#### [Exercise objective]
Search the records for the string "articles", then copy each line that has it.

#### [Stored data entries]
'''
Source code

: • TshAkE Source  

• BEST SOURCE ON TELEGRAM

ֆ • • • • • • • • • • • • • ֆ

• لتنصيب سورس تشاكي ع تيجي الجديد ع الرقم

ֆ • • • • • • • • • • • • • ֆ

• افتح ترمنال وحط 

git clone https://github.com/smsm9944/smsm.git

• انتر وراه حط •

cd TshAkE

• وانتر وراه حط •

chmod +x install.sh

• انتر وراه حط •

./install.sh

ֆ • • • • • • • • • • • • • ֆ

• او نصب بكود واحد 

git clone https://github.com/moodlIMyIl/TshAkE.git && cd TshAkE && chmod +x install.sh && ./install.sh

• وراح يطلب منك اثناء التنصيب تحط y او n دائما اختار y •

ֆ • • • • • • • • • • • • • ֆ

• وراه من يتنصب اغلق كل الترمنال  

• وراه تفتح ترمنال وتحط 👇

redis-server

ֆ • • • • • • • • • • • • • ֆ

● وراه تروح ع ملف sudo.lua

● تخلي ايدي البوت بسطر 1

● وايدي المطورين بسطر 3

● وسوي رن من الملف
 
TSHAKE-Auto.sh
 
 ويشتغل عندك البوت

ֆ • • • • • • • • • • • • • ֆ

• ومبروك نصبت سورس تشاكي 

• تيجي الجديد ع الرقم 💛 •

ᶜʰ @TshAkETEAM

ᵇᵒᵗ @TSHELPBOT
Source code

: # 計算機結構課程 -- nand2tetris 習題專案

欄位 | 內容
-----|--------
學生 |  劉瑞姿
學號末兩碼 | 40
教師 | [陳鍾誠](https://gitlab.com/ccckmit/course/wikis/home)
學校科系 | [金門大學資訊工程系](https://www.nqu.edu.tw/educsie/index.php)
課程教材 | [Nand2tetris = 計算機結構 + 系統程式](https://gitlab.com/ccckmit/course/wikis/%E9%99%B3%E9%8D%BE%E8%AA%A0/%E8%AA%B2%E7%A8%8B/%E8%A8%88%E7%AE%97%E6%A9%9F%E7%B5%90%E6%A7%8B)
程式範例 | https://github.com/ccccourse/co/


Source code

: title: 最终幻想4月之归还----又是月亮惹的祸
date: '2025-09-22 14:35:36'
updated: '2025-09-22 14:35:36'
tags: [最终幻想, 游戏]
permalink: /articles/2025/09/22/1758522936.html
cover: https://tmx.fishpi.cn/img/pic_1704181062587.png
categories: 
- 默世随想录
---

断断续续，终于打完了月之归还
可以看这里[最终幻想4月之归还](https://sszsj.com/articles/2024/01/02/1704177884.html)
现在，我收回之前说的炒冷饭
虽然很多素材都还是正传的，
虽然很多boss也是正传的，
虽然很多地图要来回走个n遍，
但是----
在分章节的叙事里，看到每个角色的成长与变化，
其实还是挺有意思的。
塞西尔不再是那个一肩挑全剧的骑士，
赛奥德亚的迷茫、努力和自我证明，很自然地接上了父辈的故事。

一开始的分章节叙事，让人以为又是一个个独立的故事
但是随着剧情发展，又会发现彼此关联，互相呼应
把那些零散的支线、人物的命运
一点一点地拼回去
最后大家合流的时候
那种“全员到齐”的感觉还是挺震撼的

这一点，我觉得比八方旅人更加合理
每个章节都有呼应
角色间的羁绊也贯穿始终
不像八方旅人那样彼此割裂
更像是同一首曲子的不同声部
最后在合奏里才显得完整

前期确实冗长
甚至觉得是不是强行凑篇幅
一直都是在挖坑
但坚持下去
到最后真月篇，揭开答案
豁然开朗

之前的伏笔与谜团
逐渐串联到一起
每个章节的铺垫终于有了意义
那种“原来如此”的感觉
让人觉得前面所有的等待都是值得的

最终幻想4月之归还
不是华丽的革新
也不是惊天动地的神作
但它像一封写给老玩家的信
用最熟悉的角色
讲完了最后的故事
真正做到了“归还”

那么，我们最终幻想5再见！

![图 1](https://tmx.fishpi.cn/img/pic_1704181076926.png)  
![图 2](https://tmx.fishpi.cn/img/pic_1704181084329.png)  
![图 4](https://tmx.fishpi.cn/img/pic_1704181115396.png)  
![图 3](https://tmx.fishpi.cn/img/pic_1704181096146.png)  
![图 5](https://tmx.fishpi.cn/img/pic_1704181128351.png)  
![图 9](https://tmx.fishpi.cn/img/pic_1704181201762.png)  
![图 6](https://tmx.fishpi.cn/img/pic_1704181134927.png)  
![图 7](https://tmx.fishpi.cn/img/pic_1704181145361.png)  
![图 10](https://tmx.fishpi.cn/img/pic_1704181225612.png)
'''
#### [Output for this exercise]
permalink: /articles/2025/09/22/1758522936.html
可以看这里[最终幻想4月之归还](https://sszsj.com/articles/2024/01/02/1704177884.html)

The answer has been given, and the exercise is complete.